## TASK TO COMPLETE
As you look over the data below, please find each line where the word "telepathy" appears, then copy it.

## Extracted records
_ _ _ _ _
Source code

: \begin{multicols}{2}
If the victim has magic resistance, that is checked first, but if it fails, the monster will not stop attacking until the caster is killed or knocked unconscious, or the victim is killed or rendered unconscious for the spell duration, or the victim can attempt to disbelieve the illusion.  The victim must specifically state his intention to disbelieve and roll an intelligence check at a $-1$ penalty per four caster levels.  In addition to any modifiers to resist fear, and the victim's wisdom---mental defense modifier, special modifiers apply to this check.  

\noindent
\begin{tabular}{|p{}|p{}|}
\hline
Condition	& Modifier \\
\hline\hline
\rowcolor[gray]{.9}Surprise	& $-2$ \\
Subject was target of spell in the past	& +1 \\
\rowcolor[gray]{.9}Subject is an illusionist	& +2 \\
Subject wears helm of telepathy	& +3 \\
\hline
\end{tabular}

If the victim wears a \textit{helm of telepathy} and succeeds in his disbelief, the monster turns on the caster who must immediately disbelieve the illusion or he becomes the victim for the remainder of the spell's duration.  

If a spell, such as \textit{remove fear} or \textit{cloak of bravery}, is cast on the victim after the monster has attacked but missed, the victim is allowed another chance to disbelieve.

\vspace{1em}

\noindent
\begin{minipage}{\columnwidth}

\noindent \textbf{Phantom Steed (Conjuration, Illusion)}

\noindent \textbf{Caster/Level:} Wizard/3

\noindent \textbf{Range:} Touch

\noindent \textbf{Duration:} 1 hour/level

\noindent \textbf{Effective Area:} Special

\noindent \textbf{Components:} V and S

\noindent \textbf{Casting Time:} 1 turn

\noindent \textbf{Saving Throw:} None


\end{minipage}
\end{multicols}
_ _ _ _ _
## RESULT BELOW
Subject wears helm of telepathy	& +3 \\
If the victim wears a \textit{helm of telepathy} and succeeds in his disbelief, the monster turns on the caster who must immediately disbelieve the illusion or he becomes the victim for the remainder of the spell's duration.  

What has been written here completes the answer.